I'm not sure what you're trying to do here. I see three problems with your code, the first of which maybe answers your question:

1) You need to pass a Function<CommonNumber, CommonNumber> into numberValidating.isExisting(). That is, a function that takes a CommonNumber and returns a CommonNumber. I don't know where that's supposed to come from. This seems to be the problem you're asking about, but if you had one of those, or you constructed one with a Lambda, you should have no problem passing that where you have //parameter here.

2) You are passing a Lambda that returns a Predicate into your filter() method, but filter() takes a Predicate. So I think you don't want the extra Lambda. I think you want to directly pass the result of calling NumberValidation.isExisting().

3) Your call to filter() will return an Optional<CommonNumber> but you're trying to return that as a CommonNumber. So you need to get the CommonNumber out of the Optional and return that.

Applying these three ideas to your code, here is something that compiles. I figure you probably want to be passing in a more interesting function than p -> p. Also, I don't know if you want to check the Optional and pass back something different if it doesn't contain a CommonNumber. Anyway, this should get you started:

public CommonNumber apply(CommonNumber t) {
    return Optional.of(t).filter(NumberValidation.isExisting(p -> p)).get();
}

Your NumberValidation class seems OK as is.

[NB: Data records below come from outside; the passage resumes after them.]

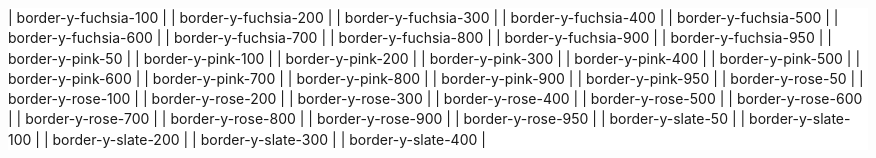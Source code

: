| border-y-fuchsia-100 |
| border-y-fuchsia-200 |
| border-y-fuchsia-300 |
| border-y-fuchsia-400 |
| border-y-fuchsia-500 |
| border-y-fuchsia-600 |
| border-y-fuchsia-700 |
| border-y-fuchsia-800 |
| border-y-fuchsia-900 |
| border-y-fuchsia-950 |
| border-y-pink-50 |
| border-y-pink-100 |
| border-y-pink-200 |
| border-y-pink-300 |
| border-y-pink-400 |
| border-y-pink-500 |
| border-y-pink-600 |
| border-y-pink-700 |
| border-y-pink-800 |
| border-y-pink-900 |
| border-y-pink-950 |
| border-y-rose-50 |
| border-y-rose-100 |
| border-y-rose-200 |
| border-y-rose-300 |
| border-y-rose-400 |
| border-y-rose-500 |
| border-y-rose-600 |
| border-y-rose-700 |
| border-y-rose-800 |
| border-y-rose-900 |
| border-y-rose-950 |
| border-y-slate-50 |
| border-y-slate-100 |
| border-y-slate-200 |
| border-y-slate-300 |
| border-y-slate-400 |
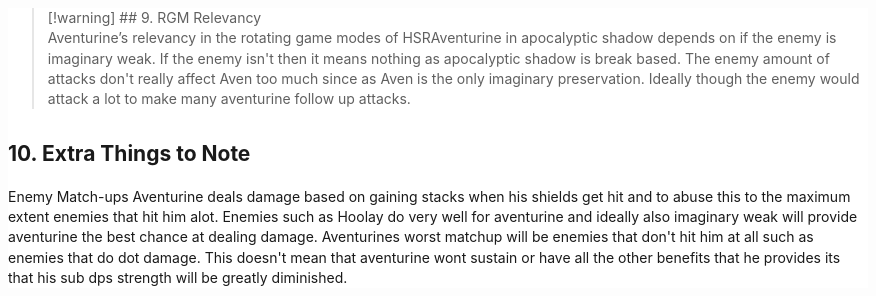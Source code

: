 > [!warning] ## 9. RGM Relevancy  
Aventurine’s relevancy in the rotating game modes of HSRAventurine in apocalyptic shadow depends on if the enemy is imaginary weak. If the enemy isn't then it means nothing as apocalyptic shadow is break based. The enemy amount of attacks don't really affect Aven too much since as Aven is the only imaginary preservation. Ideally though the enemy would attack a lot to make many aventurine follow up attacks.  
  
## 10. Extra Things to Note  
Enemy Match-ups Aventurine deals damage based on gaining stacks when his shields get hit and to abuse this to the maximum extent enemies that hit him alot. Enemies such as Hoolay do very well for aventurine and ideally also imaginary weak will provide aventurine the best chance at dealing damage. Aventurines worst matchup will be enemies that don't hit him at all such as enemies that do dot damage. This doesn't mean that aventurine wont sustain or have all the other benefits that he provides its that his sub dps strength will be greatly diminished.
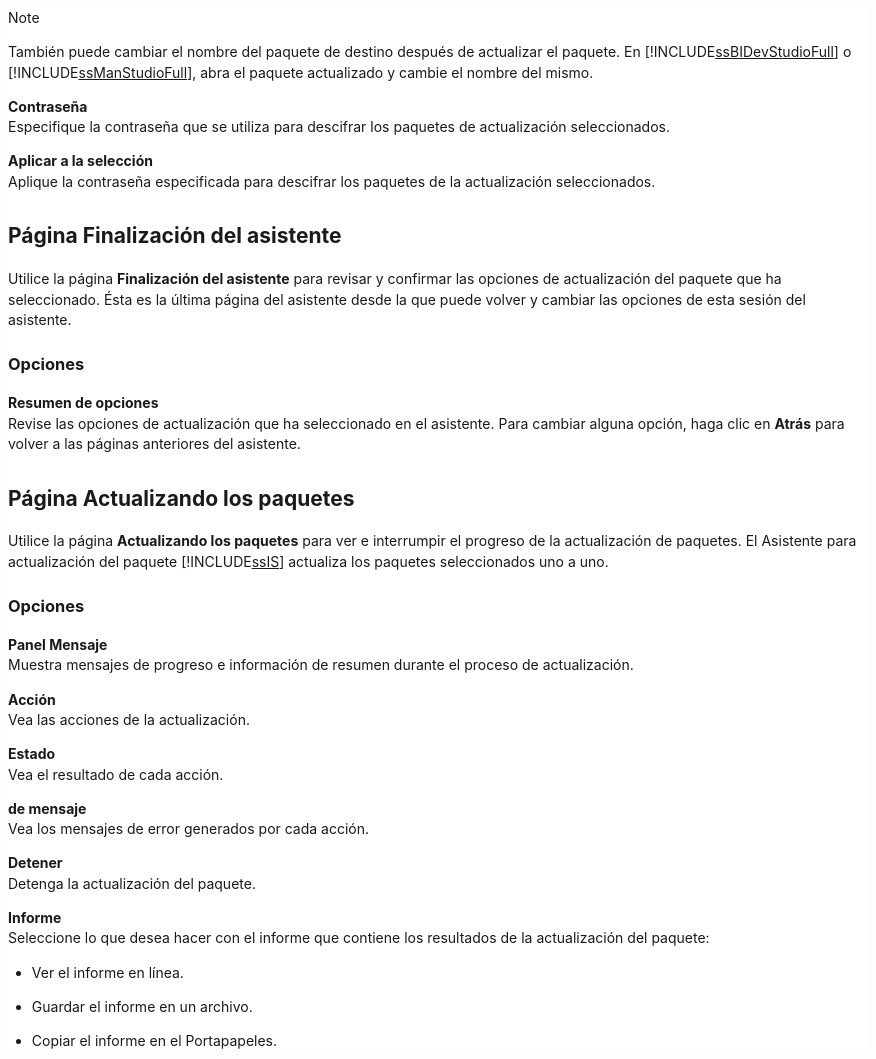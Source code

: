 > [!NOTE]  
>  También puede cambiar el nombre del paquete de destino después de actualizar el paquete. En [!INCLUDE[ssBIDevStudioFull](../includes/ssbidevstudiofull-md.md)] o [!INCLUDE[ssManStudioFull](../includes/ssmanstudiofull-md.md)], abra el paquete actualizado y cambie el nombre del mismo.  
  
 **Contraseña**  
 Especifique la contraseña que se utiliza para descifrar los paquetes de actualización seleccionados.  
  
 **Aplicar a la selección**  
 Aplique la contraseña especificada para descifrar los paquetes de la actualización seleccionados.  
 
## <a name="complete-the-wizard-page"></a>Página Finalización del asistente
  Utilice la página **Finalización del asistente** para revisar y confirmar las opciones de actualización del paquete que ha seleccionado. Ésta es la última página del asistente desde la que puede volver y cambiar las opciones de esta sesión del asistente.  
  
### <a name="options"></a>Opciones  
 **Resumen de opciones**  
 Revise las opciones de actualización que ha seleccionado en el asistente. Para cambiar alguna opción, haga clic en **Atrás** para volver a las páginas anteriores del asistente.
 
## <a name="upgrading-the-packages-page"></a>Página Actualizando los paquetes
  Utilice la página **Actualizando los paquetes** para ver e interrumpir el progreso de la actualización de paquetes. El Asistente para actualización del paquete [!INCLUDE[ssIS](../includes/ssis-md.md)] actualiza los paquetes seleccionados uno a uno.  
  
### <a name="options"></a>Opciones  
 **Panel Mensaje**  
 Muestra mensajes de progreso e información de resumen durante el proceso de actualización.  
  
 **Acción**  
 Vea las acciones de la actualización.  
  
 **Estado**  
 Vea el resultado de cada acción.  
  
 **de mensaje**  
 Vea los mensajes de error generados por cada acción.  
  
 **Detener**  
 Detenga la actualización del paquete.  
  
 **Informe**  
 Seleccione lo que desea hacer con el informe que contiene los resultados de la actualización del paquete:  
  
-   Ver el informe en línea.  
  
-   Guardar el informe en un archivo.  
  
-   Copiar el informe en el Portapapeles.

In case the p -> p doesn't fully answer how you'd pass a Function<CommonNumber, CommonNumber> into your method, here's another example that more explicitly creates such a function:

static CommonNumber someCommonNumberProcessor(CommonNumber cn) {
    return cn;
}

public CommonNumber apply(CommonNumber t) {
    return Optional.of(t).filter(NumberValidation.isExisting(Test2::someCommonNumberProcessor)).get();
}

This is all inside a class named Test2.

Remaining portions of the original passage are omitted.